To earn the top spot, Shield AI will need to out-compete its competitors, specifically in the defense tech space which is being fueled by venture capital firms such as Founders Fund, Andreessen Horowitz, and Lux Capital, among others.
Anduril, a six-year-old startup valued $8.5 billion, says it’s also working to develop drones, missiles, submarines and border protection systems for U.S. agencies and allied governments. It recently told investors it plans to spend up to $2 billion in cash from 2021 to 2026, to hit its $1 billion target annual revenue goal.
While the road ahead isn’t glamorous as its $200 million fundraise, Shield AI has high confidence for the company’s future. It plans to grow its headcount by more than 100 additional staffers by the end of 2024.
“We are looking to grow the company from the current 625-person headcount to around 750 by the end of 2024,” he said.
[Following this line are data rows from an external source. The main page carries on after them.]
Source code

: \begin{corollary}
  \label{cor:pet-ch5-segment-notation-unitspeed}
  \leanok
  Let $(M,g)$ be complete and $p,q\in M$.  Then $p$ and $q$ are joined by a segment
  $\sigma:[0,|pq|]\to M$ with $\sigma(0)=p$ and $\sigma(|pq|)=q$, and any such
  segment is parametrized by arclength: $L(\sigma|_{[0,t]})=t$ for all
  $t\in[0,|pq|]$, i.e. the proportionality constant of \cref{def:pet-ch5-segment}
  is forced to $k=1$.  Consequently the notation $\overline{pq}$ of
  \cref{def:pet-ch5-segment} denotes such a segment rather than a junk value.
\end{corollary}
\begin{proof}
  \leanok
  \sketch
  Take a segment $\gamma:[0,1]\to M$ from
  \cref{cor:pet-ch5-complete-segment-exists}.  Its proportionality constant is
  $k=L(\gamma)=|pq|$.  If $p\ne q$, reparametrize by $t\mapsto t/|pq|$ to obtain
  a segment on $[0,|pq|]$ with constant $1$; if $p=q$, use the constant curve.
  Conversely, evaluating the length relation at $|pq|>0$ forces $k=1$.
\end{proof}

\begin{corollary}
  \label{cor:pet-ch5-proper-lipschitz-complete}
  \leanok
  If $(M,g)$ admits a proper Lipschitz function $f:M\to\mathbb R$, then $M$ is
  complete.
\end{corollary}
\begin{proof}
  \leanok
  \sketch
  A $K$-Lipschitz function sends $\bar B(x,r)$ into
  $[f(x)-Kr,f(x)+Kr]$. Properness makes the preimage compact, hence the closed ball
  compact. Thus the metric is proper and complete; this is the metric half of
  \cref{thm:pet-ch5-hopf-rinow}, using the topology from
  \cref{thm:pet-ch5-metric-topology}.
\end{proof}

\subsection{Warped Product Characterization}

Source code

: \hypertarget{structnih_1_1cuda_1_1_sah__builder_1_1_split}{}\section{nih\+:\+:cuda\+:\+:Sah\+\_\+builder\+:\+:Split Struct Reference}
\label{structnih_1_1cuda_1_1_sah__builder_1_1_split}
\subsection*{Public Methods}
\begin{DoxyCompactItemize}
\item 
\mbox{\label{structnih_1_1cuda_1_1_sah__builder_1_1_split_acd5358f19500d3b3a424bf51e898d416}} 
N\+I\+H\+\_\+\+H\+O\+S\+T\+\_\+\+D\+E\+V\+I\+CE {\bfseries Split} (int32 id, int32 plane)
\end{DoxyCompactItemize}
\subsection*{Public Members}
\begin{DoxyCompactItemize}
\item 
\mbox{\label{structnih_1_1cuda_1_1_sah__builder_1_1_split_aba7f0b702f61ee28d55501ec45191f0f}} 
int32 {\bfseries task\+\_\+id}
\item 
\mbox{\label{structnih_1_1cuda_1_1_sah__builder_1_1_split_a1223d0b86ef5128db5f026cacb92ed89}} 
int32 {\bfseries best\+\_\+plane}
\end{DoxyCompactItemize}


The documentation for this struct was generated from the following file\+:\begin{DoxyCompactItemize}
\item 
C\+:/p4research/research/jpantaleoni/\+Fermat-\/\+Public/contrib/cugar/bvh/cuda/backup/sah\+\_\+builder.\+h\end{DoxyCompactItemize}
I then asked Tseng whether an IPO might be on the table going into next year.
He responded, “We keep the IPO timeframe in the back of our minds,” but noted that they are focused on growth, scale, and reducing operating costs.
“We are focused on continuing to build on our growth and scale while also making sure we are operationally effective and efficient,” he said. “We aim to execute our strategy of developing the world's best AI pilot and to advance up the aviation industry's value chain through vertical integration and partnerships with original equipment manufacturers (OEMs).”